This was the worst year, and nothing made sense any longer, except when it was the best year, because time for reading seemed to expand like one of those endless summer afternoons when one was in the late stages of grade school. I despised 2020 while also, as a person of solitary disposition, found myself helplessly nodding in agreement with Emma Brockes, who wrote in The Guardian about this plague year: “Let’s face it: some aspect of it has also been the enactment and indulgence of our wildest dreams.” I sense I am like that character in John Bunyan’s “The Pilgrim’s Progress,” Mr. Facing Both-Ways.
In the first days of the pandemic I was, like many others, too stunned to read at all. The habit returned, but slowly and gingerly.

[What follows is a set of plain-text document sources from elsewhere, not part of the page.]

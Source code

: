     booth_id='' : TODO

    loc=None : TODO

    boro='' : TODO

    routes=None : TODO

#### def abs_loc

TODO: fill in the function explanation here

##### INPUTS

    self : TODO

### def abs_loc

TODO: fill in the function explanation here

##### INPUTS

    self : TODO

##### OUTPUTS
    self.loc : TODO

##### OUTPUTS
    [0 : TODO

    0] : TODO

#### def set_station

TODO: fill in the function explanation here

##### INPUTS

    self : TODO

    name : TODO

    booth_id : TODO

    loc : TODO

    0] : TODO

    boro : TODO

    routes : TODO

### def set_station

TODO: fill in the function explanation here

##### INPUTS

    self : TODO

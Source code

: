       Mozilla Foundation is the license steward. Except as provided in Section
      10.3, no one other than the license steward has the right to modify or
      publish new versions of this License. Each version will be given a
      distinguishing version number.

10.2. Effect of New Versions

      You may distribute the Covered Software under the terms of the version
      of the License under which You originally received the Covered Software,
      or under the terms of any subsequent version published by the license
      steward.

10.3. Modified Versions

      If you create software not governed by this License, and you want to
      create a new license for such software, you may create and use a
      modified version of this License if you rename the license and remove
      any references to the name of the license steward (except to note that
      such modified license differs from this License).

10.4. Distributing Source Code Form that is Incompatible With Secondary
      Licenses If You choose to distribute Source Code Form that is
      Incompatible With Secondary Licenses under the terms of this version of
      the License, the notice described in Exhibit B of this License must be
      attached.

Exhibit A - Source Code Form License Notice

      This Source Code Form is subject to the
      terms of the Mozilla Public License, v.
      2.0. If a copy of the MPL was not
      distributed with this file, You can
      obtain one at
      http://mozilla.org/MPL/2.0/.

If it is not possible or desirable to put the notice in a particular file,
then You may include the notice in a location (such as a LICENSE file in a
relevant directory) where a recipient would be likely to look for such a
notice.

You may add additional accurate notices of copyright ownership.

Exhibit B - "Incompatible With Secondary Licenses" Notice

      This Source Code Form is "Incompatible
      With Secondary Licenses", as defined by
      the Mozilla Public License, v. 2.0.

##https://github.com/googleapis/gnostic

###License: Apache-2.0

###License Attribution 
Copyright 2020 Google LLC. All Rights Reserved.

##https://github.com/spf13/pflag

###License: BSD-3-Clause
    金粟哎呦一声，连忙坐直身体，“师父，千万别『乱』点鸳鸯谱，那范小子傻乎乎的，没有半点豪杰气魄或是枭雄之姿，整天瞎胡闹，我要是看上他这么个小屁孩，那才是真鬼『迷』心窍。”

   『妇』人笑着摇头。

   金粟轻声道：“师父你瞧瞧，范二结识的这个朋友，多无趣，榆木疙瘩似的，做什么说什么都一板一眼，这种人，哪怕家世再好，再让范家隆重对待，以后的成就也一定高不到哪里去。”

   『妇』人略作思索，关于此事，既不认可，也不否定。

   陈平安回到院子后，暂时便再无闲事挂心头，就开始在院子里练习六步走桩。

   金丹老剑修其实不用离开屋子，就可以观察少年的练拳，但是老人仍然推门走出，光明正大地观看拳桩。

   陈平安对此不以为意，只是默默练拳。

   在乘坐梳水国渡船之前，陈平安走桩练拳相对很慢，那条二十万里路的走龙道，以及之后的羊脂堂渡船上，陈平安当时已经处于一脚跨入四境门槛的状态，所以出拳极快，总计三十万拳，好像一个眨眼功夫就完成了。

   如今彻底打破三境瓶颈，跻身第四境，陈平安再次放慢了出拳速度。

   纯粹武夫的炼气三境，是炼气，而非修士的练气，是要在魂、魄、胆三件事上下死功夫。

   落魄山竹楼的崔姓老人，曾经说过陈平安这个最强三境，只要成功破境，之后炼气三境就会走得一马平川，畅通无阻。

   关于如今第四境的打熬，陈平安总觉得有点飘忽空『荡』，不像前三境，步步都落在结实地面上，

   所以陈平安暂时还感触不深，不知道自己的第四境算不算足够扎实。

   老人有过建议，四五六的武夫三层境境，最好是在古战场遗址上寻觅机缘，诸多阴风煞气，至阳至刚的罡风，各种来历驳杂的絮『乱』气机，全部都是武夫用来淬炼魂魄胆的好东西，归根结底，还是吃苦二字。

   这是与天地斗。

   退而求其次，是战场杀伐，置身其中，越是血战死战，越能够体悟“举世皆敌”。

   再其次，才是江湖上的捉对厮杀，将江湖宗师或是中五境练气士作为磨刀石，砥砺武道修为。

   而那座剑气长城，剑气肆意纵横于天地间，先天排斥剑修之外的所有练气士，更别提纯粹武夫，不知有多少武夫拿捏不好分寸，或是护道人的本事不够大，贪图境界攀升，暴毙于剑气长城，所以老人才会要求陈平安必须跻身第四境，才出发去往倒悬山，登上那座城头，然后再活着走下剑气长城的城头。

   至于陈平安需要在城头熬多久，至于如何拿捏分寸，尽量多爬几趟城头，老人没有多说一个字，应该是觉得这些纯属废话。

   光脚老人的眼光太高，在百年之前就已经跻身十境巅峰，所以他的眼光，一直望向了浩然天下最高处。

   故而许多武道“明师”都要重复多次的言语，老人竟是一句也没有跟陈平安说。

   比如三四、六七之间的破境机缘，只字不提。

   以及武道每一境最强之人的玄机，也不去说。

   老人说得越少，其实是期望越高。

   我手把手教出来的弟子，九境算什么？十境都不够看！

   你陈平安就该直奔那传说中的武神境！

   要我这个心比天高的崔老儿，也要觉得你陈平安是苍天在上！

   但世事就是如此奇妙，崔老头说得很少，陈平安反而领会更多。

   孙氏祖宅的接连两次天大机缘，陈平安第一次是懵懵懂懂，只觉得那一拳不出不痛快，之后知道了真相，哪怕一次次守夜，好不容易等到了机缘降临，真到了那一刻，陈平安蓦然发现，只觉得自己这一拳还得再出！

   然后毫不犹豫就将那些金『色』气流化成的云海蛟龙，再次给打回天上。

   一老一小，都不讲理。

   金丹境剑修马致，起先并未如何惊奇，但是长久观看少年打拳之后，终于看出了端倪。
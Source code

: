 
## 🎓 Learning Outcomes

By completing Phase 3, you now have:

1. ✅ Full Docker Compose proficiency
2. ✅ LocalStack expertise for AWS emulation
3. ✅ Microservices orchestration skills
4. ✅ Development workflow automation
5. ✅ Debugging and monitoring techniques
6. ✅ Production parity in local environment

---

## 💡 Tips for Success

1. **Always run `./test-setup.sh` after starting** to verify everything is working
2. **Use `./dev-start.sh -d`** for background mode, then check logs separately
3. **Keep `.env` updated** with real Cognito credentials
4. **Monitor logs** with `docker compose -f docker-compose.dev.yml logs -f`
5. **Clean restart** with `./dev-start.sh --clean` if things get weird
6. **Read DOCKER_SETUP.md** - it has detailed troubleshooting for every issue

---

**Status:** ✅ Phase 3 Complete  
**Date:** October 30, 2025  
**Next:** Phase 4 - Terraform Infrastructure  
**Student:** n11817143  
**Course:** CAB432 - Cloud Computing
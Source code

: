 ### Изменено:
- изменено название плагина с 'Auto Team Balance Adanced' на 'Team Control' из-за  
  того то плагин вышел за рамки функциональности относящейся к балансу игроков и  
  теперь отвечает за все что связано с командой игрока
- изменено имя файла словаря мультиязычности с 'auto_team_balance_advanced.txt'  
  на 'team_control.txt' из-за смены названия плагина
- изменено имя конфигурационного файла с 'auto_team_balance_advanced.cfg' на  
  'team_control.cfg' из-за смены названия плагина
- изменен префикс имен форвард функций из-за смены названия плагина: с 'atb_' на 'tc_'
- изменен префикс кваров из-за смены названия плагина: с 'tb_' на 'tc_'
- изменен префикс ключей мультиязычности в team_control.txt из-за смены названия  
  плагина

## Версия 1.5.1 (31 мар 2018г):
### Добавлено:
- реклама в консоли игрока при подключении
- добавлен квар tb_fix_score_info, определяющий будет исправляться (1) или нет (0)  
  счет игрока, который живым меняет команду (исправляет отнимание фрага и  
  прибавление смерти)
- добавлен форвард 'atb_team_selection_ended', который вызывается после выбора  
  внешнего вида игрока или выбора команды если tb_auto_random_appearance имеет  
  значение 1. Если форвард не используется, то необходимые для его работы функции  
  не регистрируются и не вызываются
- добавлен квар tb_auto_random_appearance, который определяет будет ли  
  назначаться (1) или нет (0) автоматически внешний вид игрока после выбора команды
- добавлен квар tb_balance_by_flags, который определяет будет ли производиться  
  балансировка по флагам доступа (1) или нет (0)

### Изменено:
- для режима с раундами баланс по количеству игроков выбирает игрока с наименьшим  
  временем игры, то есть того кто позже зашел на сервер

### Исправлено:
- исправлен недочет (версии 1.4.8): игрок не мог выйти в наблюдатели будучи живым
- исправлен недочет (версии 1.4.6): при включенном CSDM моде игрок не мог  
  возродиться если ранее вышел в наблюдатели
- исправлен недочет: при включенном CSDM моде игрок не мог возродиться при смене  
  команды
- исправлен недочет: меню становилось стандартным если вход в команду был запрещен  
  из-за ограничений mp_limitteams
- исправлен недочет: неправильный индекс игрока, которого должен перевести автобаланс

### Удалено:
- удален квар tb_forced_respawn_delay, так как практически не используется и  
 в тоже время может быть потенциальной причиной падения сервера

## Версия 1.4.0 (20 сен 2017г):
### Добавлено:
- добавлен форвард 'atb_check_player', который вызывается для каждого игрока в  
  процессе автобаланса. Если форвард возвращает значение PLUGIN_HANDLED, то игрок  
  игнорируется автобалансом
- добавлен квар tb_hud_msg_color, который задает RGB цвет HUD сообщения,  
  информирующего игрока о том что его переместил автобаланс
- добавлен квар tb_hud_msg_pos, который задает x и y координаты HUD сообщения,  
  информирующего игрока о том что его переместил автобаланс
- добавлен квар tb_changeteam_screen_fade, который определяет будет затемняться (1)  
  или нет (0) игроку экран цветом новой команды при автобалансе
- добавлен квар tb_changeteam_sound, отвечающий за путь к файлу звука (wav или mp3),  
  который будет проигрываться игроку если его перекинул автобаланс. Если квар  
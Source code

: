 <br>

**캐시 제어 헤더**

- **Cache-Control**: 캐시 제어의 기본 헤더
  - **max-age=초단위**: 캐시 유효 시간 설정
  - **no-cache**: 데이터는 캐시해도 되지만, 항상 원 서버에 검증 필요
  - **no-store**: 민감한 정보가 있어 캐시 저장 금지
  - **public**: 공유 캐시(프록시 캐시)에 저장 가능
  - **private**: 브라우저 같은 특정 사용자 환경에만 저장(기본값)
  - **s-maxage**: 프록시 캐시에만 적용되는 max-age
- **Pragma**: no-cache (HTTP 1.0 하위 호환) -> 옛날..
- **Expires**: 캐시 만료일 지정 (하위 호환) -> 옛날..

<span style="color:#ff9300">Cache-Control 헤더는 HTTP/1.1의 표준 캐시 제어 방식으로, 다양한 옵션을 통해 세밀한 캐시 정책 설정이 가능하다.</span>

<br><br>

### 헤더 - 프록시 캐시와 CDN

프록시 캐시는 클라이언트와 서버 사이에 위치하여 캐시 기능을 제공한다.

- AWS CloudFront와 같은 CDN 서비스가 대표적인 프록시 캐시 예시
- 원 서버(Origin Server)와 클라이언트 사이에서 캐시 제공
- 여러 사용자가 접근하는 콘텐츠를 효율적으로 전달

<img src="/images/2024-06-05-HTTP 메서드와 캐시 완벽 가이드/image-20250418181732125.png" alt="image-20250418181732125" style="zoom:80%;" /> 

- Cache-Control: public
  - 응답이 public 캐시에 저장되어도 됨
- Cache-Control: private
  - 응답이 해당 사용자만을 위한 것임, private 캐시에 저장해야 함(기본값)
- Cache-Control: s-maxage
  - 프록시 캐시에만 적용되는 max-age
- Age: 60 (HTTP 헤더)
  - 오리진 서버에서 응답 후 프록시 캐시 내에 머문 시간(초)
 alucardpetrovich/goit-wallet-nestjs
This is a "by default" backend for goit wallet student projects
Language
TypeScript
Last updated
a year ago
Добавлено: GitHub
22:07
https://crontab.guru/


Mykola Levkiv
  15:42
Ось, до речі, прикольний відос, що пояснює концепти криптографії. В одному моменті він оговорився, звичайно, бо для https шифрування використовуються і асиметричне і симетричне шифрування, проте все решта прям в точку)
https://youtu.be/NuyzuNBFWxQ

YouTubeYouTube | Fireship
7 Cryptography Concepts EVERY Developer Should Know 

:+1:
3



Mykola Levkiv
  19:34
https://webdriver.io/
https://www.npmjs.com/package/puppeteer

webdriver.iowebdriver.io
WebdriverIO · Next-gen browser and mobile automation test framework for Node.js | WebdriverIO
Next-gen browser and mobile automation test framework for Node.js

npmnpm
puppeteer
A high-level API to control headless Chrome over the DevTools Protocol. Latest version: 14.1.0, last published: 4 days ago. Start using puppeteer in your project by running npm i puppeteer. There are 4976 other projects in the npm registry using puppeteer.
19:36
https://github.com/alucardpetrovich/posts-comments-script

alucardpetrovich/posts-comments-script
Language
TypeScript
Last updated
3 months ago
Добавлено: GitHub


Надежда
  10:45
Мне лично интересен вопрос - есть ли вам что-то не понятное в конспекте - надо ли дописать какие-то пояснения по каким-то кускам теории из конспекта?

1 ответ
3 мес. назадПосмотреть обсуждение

I recall that when Donald Trump was elected, people like me raced to reengage with fiction that might place him in context, novels like Robert Penn Warren’s “All the King’s Men” and Philip Roth’s “The Plot Against America.” (Roth’s novel became an HBO miniseries this year, and I just had to look, having read the book.) (It was OK.) This year critics returned to novels like Daniel Defoe’s “A Journal of the Plague Year,” Katherine Anne Porter’s “Pale Horse, Pale Rider,” Albert Camus’ “The Plague” and Gabriel García Márquez’s “Love in the Time of Cholera.” These were of real but limited consolation. That others have been through what one is going through is, in times of bitter wind, a real blanket but a thin one. This time we don’t know the ending.
Some books appeared this year that felt right on the nose, like Lawrence Wright’s alarming plague novel “The End of October.” But there’s a sense that we are going to be reading about 2020, the way we are still reading about 1968, for the rest of our lives. Historians will devote books to individual months.
Reading was a refuge in 2020, and I am lucky to have been paid to do it. When I was off the clock, I read a lot of things, but very often I simply wanted, in such trying times, the funny. I read Flann O’Brien’s newspaper columns, collected in “The Best of Myles.” (He got so tired of the critic’s phrase “I couldn’t put it down” that he longed to make a book that would dissolve and stick to their hands.) I reread “The Diaries of Auberon Waugh,” which is one of the funniest books ever published. “One of the best ways of annoying a prawn is simply to put it in the middle of a room and laugh at it,” he wrote. I realized this year how much I missed the dry, probing and ultimately witty writing of Michael Kinsley. It was around the time his byline stopped appearing in magazines that, it seems to me, America started really going to hell. I would have loved to have read this preternaturally smart human on masks, on madmen, on mail-in ballots, on manners and what are left of them.
Some mornings I had trouble getting out of bed, my depression in sync with that of so many others. So I kept Tom Hodgkinson’s elite slacker manifesto “How to Be Idle” close at hand. About hangovers, about illnesses and ultimately about hard and strange times in general he wrote, “Suffering is part of life; it is how one deals with suffering that counts.”
When it all got to be entirely too much for me in 2020, I liked to imagine I was, like Leslie Caron in that great scene from “An American in Paris,” dancing with a book in my hand.